While I agree in principle, the fact remains that certain things you publicly do in your free time will change the way people view you and their respect for you as a professional. In the end, it affects your ability to do your job when you lose respect of your colleagues and clients.

In a perfect world, this wouldn’t be a problem, but we’re far from that.

The problem is that the line is very arbitrary and capricious.

I work for a government entity, and am subject to a variety of ethics laws that dictate certain aspects of my behavior outside of work. It’s onerous and heavy handed, but at least there are rules and case law to provide some level of due process and fairness. It still sucks - I actually have a social life, and I have to be very careful about who I’m around and that there is no problematic perceptions.

With private sector employers, especially entities that aren’t publicly traded, you don’t always know where you stand and the rules are subject to the whims of people whom you may not even know.

If you aren’t in a public facing role authoritatively representing the company or using the company to promote your outside activity, it should be a non issue. How many gays were drummed out and persecuted before the law protected them?

> I have to be very careful about who I’m around and that there is no problematic perceptions

That seems like society working as intended!

It is - but the key thing is there are rules and due process. When your boss decides your swimsuit pictures are too titillating for you to be an accountant for a car dealership, different story.
Well, in some nation states one is presumed innocent until proven guilty.

A properly managed corporation would instill that mindset, stop things from being hostile, remind others of that “right” and then go from there.

The problem is that all corporations ignore this right and hedge proposed changes in profit at the expense of the working class employee’s means to life or insurance or both.

In a perfect world I think that people wouldn’t be resorting to OF or porn.

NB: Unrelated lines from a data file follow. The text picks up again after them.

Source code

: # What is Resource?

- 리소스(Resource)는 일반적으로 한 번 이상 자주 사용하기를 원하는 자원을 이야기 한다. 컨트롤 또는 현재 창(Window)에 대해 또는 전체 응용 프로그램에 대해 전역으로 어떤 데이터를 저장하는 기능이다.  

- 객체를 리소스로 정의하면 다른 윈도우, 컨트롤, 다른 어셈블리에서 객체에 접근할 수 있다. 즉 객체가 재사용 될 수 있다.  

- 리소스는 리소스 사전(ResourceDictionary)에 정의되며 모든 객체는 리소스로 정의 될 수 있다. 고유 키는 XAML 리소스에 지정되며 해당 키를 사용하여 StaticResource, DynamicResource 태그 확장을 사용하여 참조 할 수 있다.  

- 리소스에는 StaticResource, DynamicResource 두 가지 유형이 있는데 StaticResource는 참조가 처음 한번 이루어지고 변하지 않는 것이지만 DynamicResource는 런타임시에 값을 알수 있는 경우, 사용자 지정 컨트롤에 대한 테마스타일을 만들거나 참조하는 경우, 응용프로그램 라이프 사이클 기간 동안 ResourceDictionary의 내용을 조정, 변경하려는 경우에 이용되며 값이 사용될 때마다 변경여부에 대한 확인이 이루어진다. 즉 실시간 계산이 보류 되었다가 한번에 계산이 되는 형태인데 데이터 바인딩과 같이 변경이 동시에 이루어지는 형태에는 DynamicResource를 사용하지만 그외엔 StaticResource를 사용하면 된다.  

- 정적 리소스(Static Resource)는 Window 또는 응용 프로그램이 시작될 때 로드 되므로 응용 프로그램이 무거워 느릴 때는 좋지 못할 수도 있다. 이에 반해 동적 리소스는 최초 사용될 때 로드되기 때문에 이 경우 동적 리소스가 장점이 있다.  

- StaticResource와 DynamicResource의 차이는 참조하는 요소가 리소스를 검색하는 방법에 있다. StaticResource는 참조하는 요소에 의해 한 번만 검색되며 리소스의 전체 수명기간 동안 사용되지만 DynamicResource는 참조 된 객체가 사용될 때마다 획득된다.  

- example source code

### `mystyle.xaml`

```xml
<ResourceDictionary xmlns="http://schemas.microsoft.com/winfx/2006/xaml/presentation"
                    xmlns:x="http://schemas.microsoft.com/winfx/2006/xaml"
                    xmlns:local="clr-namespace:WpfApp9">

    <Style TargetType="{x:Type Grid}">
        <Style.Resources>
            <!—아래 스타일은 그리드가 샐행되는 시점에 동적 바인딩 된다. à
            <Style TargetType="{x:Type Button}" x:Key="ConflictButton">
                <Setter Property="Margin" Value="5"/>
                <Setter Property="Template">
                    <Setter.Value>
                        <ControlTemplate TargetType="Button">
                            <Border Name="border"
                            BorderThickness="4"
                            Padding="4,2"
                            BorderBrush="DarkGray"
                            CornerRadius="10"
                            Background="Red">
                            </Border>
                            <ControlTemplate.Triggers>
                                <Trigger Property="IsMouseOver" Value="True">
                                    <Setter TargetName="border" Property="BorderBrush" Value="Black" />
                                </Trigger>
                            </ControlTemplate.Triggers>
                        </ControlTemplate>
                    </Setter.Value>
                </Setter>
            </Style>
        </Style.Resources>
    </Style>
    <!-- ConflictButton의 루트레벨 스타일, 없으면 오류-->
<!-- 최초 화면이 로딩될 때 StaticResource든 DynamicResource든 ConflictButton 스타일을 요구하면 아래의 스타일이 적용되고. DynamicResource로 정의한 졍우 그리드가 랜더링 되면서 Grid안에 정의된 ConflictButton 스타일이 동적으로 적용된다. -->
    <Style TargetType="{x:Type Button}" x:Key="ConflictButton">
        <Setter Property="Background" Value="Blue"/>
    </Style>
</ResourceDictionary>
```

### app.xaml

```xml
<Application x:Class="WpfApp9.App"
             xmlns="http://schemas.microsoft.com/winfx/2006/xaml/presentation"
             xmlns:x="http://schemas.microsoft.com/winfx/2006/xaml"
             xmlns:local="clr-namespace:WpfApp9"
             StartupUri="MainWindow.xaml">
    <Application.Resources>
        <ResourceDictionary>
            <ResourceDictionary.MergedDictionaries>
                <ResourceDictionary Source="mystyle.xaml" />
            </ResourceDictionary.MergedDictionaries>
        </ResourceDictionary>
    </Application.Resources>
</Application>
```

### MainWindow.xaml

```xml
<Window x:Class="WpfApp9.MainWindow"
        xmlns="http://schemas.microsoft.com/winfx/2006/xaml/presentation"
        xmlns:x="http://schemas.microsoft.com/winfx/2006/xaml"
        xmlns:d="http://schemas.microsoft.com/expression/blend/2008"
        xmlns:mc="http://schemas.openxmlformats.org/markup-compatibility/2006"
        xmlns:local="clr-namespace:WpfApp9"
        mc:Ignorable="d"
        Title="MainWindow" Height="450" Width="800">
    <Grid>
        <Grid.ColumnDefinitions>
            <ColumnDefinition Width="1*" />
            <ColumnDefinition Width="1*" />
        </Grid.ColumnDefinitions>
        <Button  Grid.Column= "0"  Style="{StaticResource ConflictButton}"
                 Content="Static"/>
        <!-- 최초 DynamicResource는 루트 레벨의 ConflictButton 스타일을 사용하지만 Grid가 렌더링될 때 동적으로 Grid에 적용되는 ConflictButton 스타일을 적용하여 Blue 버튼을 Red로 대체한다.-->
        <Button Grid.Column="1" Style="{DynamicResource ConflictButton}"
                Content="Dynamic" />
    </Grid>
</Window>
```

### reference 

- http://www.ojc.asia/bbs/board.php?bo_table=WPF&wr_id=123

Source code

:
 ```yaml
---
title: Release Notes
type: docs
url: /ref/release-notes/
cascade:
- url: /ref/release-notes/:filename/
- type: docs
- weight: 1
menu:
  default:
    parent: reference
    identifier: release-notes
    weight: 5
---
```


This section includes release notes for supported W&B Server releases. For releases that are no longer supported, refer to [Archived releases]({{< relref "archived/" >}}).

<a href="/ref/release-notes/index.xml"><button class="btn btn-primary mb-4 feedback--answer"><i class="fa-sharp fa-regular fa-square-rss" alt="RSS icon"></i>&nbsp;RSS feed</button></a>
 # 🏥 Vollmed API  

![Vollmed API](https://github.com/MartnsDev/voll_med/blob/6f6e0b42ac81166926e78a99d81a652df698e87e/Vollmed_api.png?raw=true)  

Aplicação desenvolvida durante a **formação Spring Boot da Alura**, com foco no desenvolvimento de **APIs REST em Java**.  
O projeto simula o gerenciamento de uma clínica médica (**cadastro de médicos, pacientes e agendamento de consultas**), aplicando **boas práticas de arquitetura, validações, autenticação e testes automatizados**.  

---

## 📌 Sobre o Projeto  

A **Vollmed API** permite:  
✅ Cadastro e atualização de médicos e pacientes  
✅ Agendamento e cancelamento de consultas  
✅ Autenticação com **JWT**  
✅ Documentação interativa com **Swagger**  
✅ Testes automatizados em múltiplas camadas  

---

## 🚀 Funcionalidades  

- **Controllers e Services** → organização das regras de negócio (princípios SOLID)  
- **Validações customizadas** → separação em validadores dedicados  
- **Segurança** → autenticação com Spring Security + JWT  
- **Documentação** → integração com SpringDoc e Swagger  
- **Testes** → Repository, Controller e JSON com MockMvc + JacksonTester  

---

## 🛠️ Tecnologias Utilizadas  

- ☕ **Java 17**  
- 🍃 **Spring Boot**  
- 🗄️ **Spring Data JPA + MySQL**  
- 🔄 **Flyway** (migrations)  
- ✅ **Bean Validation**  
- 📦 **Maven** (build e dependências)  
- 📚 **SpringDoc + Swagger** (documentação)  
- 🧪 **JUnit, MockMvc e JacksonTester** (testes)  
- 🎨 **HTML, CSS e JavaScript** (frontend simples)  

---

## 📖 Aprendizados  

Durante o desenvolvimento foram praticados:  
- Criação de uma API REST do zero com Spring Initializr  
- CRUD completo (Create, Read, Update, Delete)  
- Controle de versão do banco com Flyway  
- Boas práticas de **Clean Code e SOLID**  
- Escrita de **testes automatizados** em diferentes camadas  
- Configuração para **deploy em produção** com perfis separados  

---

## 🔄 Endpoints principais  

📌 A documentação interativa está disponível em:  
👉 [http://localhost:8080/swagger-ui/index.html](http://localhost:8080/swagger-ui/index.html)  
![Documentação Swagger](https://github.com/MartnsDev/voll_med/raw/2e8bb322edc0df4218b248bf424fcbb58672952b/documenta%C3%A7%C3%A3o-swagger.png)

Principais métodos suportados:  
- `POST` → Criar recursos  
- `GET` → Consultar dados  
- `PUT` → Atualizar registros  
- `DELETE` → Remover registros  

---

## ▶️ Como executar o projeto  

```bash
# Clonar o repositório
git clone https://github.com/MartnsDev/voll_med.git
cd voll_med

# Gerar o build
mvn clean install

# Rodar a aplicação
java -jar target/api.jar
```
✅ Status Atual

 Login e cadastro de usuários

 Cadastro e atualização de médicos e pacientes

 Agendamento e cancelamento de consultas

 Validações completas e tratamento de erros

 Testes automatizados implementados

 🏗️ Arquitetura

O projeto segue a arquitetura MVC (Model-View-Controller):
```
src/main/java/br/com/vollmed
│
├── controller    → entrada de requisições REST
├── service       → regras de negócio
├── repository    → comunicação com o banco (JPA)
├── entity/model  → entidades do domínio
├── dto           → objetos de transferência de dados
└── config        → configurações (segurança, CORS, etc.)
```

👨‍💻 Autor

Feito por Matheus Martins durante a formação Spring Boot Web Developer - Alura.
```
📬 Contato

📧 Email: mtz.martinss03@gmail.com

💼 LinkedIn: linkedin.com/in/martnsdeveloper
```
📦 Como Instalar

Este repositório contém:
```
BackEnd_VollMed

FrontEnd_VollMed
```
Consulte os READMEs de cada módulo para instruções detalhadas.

Imo people today do that to make fast money and well… I don’t personally know why I should be forced to accept or approve that kind of way of money making. I don’t respect drug dealers, corrupt businessmen, nor YouTube scammers. I also don’t respect people who perpetuate mental harms by producing porn and contributing to these issues. I do respect startup founders that solve actual problems, teachers who help improve failing schools, or scientists who don’t accept corporate funding to paint an inaccurate picture.

I value persistence, virtue, and meritocracy and no amount of social force will make me accept certain behaviors.

Just being honest with my opinion.

And people are free to disagree with my pov as well, and do whatever they want.

If I told you that I had moral views about the legal and consensual stuff you get up to in your private life (whatever that may be), and I told you I thought it was reprehensible and that you should lose your job over it, would you perhaps think I was being overbearing and that I should mind my own business?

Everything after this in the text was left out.